Friday, October 15, 2010

Standard of Care

I’ve been absent.

Thanksgiving weekend was spent mostly in bed, feeling sick. I took the Friday before and the Tuesday after off work, all for a stupid little cold.

I think work burn out had something to do with my reduced immune system.

One of my clients has recently been diagnosed with cancer, and I’ve been putting a lot of energy into supporting him. Practical stuff has been taking up most of our time – getting to appointments, arranging new supports, making sure he has food in the house. I saw or spoke to him 2-3 times every day for about three weeks.

One bright spot in this experience has been visiting the oncology unit. That sounds so wrong, but wow! What a difference from the mental health units! Prior to this, they were the only parts of this particular hospital I had been in.

I walked in to a sunny, bright reception area. The nurses’ desk was open, and there was somebody to greet me, who actually looked me in the eye, and didn’t just pretend that they couldn’t see me through the glass while they type away on their computer. In fact, there was no glass! The nurses were happy to admit me in, without having met me before.

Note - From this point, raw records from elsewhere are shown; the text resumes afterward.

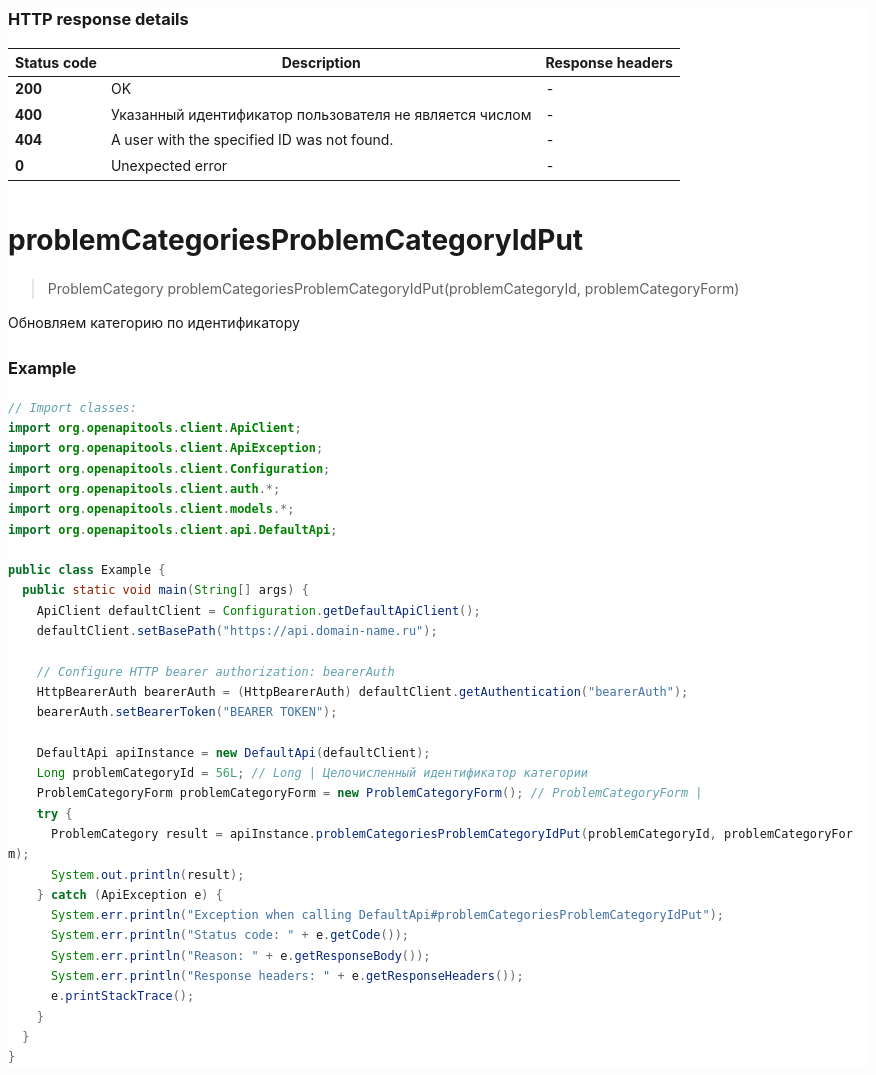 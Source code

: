 ### HTTP response details
| Status code | Description | Response headers |
|-------------|-------------|------------------|
**200** | OK |  -  |
**400** | Указанный идентификатор пользователя не является числом |  -  |
**404** | A user with the specified ID was not found. |  -  |
**0** | Unexpected error |  -  |

<a name="problemCategoriesProblemCategoryIdPut"></a>
# **problemCategoriesProblemCategoryIdPut**
> ProblemCategory problemCategoriesProblemCategoryIdPut(problemCategoryId, problemCategoryForm)

Обновляем категорию по идентификатору

### Example
```java
// Import classes:
import org.openapitools.client.ApiClient;
import org.openapitools.client.ApiException;
import org.openapitools.client.Configuration;
import org.openapitools.client.auth.*;
import org.openapitools.client.models.*;
import org.openapitools.client.api.DefaultApi;

public class Example {
  public static void main(String[] args) {
    ApiClient defaultClient = Configuration.getDefaultApiClient();
    defaultClient.setBasePath("https://api.domain-name.ru");
    
    // Configure HTTP bearer authorization: bearerAuth
    HttpBearerAuth bearerAuth = (HttpBearerAuth) defaultClient.getAuthentication("bearerAuth");
    bearerAuth.setBearerToken("BEARER TOKEN");

    DefaultApi apiInstance = new DefaultApi(defaultClient);
    Long problemCategoryId = 56L; // Long | Целочисленный идентификатор категории
    ProblemCategoryForm problemCategoryForm = new ProblemCategoryForm(); // ProblemCategoryForm | 
    try {
      ProblemCategory result = apiInstance.problemCategoriesProblemCategoryIdPut(problemCategoryId, problemCategoryForm);
      System.out.println(result);
    } catch (ApiException e) {
      System.err.println("Exception when calling DefaultApi#problemCategoriesProblemCategoryIdPut");
      System.err.println("Status code: " + e.getCode());
      System.err.println("Reason: " + e.getResponseBody());
      System.err.println("Response headers: " + e.getResponseHeaders());
      e.printStackTrace();
    }
  }
}
```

They came over to check on my client while I was there speaking to him. The nurse introduced herself, and talked about how we could support him together. My client had lots of space and privacy (well, as much privacy as a curtain can offer, but still…) while he received his chemo treatment. When leaving, the nurses told me to call if I needed any information.

I did call later in the week, and someone got back to me the same day with helpful information. The following day when I went in with my client, the nurses remembered who I was, and helped us right away with what we’d come for.

Everything about this experience is the polar opposite of how things go in mental health.

It really makes me wonder about how the treatment of these different (although some times the same) patients is valued, and what are the expected outcomes.

1 comment:

  1. It's always interesting taking a step out of one role and into another - mental health patient v physical health patient. The perceptions about cancer are possibly the polar opposite to those with mental health problems - possibly it is a part of the 'us and them' syndrome where so many people know that anyone one of us could have cancer.
    I'm lucky in that our local psychiatric hospital is really pleasant and has great nursing staff but I have to say that having visited others, we are quite the exception.